Exercise details:
Please find all lines in the data that hold the string "porównywania" and copy them.

Source information:
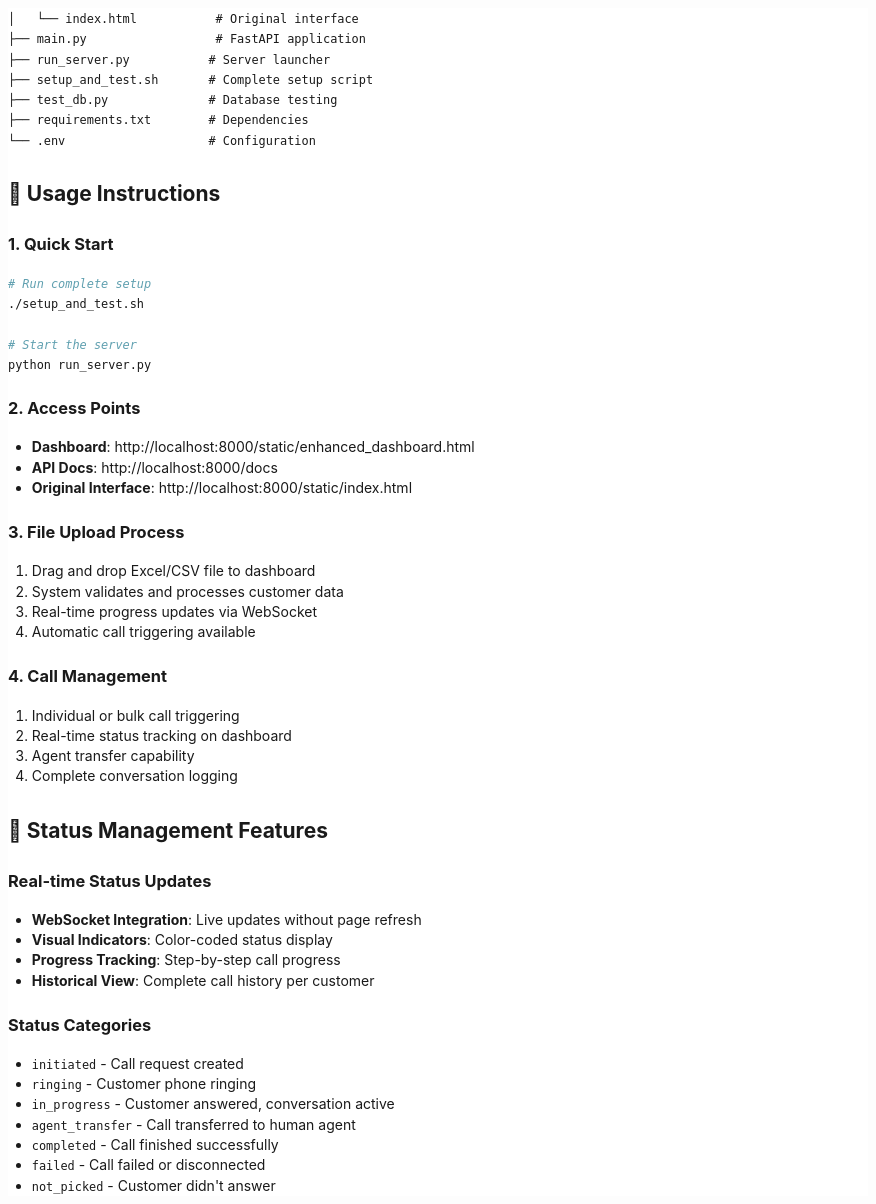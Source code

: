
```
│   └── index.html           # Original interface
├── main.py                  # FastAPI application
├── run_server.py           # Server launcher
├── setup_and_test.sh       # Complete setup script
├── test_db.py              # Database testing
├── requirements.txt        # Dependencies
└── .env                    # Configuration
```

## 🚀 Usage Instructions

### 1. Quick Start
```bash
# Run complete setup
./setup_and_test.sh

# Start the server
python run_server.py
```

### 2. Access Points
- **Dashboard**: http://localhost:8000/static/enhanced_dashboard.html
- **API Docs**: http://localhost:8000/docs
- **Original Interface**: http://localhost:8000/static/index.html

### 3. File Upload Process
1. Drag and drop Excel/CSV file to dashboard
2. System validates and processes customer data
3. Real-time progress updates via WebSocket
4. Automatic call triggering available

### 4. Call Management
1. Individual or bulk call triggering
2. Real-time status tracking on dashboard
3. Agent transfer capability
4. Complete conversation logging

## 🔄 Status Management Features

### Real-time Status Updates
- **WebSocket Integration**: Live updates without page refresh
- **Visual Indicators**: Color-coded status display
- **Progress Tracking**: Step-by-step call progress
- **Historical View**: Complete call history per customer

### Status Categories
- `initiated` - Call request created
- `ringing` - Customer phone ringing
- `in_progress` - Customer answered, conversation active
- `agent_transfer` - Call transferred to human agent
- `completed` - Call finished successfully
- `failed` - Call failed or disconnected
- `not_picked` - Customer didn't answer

==

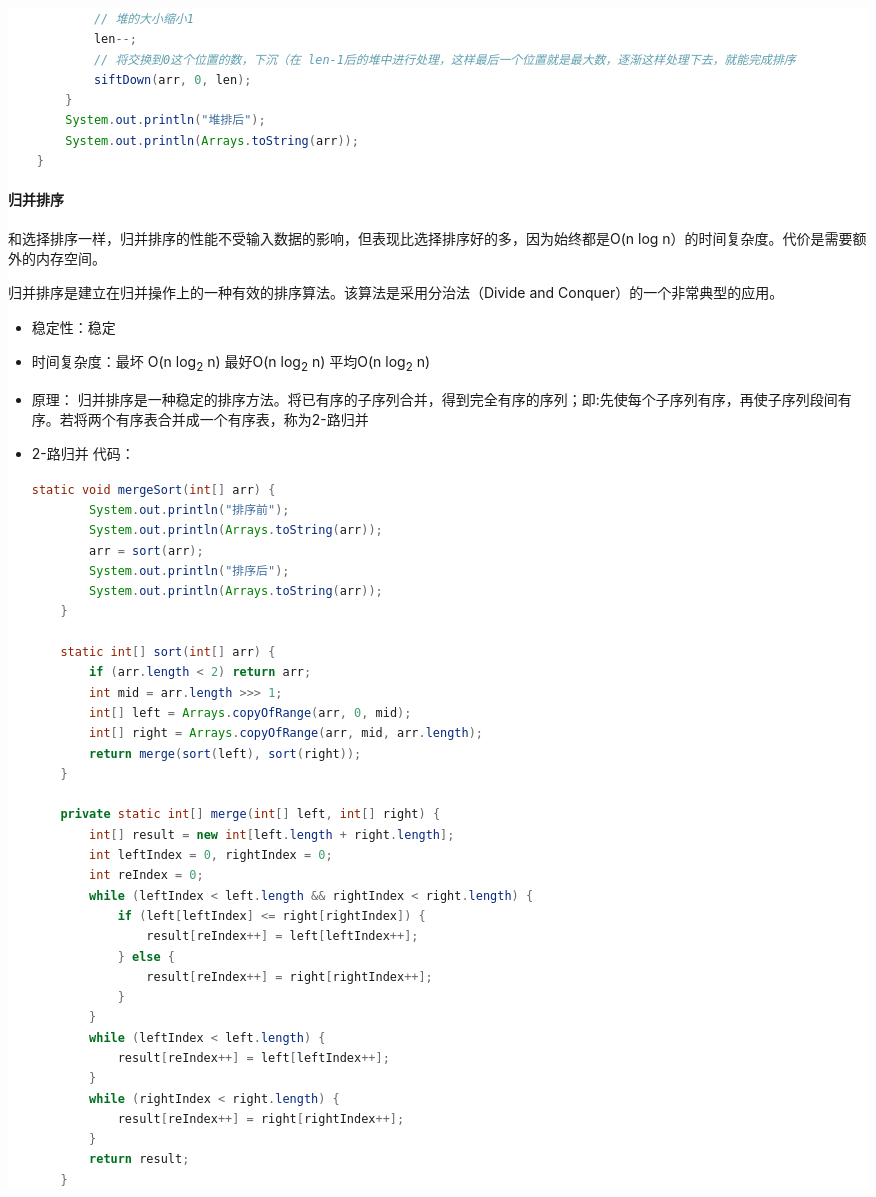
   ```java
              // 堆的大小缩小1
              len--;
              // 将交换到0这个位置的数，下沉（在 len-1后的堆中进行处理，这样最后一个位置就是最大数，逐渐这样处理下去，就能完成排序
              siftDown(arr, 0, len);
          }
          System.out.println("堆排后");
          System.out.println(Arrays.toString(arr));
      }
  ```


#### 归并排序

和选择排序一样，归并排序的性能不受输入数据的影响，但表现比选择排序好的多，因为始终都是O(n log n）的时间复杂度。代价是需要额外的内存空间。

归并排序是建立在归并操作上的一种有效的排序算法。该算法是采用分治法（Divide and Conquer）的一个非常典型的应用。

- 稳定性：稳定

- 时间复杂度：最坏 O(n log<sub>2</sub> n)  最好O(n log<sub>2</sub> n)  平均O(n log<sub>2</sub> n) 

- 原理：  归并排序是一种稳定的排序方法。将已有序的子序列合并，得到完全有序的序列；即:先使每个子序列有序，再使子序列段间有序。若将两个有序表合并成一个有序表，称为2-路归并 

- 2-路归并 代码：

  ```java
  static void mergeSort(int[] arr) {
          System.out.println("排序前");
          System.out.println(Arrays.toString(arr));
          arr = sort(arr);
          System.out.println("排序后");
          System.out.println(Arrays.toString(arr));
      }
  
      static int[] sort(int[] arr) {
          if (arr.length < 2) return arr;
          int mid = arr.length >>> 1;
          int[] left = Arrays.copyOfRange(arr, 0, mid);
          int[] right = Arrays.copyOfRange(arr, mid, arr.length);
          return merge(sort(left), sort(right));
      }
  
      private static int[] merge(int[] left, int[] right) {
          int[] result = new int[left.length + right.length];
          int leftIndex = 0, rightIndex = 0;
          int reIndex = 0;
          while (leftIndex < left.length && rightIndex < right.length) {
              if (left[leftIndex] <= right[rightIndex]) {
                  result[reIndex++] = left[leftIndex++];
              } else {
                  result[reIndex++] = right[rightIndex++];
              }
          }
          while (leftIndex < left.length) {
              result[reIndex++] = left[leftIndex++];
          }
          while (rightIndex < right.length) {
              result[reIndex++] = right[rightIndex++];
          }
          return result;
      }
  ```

==

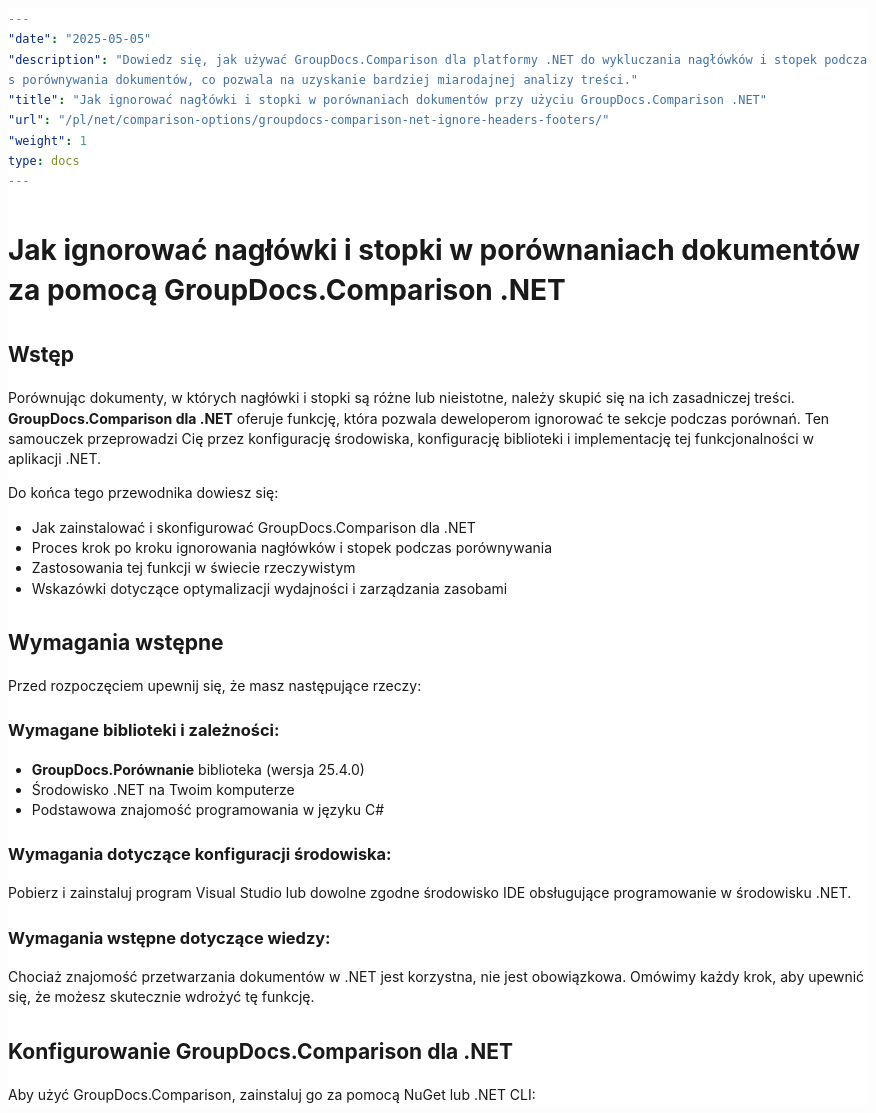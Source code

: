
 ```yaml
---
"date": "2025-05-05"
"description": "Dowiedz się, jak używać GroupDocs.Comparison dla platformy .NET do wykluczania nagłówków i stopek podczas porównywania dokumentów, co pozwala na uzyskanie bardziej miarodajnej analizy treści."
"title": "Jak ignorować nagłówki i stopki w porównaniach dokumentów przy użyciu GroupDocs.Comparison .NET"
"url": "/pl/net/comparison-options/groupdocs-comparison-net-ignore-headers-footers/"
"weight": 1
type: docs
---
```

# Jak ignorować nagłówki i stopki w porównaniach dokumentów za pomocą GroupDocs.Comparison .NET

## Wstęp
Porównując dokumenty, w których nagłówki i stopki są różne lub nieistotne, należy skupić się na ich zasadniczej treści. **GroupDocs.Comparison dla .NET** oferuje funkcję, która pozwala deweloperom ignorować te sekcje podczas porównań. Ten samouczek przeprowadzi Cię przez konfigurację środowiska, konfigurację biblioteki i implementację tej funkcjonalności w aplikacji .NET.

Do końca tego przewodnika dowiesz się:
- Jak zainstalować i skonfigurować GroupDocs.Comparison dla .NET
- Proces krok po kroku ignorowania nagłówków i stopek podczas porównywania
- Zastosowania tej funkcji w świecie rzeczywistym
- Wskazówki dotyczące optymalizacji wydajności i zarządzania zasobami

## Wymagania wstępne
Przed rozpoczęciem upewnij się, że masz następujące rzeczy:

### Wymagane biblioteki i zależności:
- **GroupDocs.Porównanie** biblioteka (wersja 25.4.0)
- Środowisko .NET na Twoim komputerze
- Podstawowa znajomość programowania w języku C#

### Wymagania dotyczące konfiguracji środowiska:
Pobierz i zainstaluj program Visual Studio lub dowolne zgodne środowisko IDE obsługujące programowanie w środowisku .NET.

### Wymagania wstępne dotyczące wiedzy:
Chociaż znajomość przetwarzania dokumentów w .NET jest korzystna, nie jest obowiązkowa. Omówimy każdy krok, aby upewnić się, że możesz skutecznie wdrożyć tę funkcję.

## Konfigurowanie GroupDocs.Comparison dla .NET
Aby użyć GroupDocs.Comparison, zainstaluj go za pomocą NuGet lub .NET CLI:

Output below:
"description": "Dowiedz się, jak używać GroupDocs.Comparison dla platformy .NET do wykluczania nagłówków i stopek podczas porównywania dokumentów, co pozwala na uzyskanie bardziej miarodajnej analizy treści."
- Proces krok po kroku ignorowania nagłówków i stopek podczas porównywania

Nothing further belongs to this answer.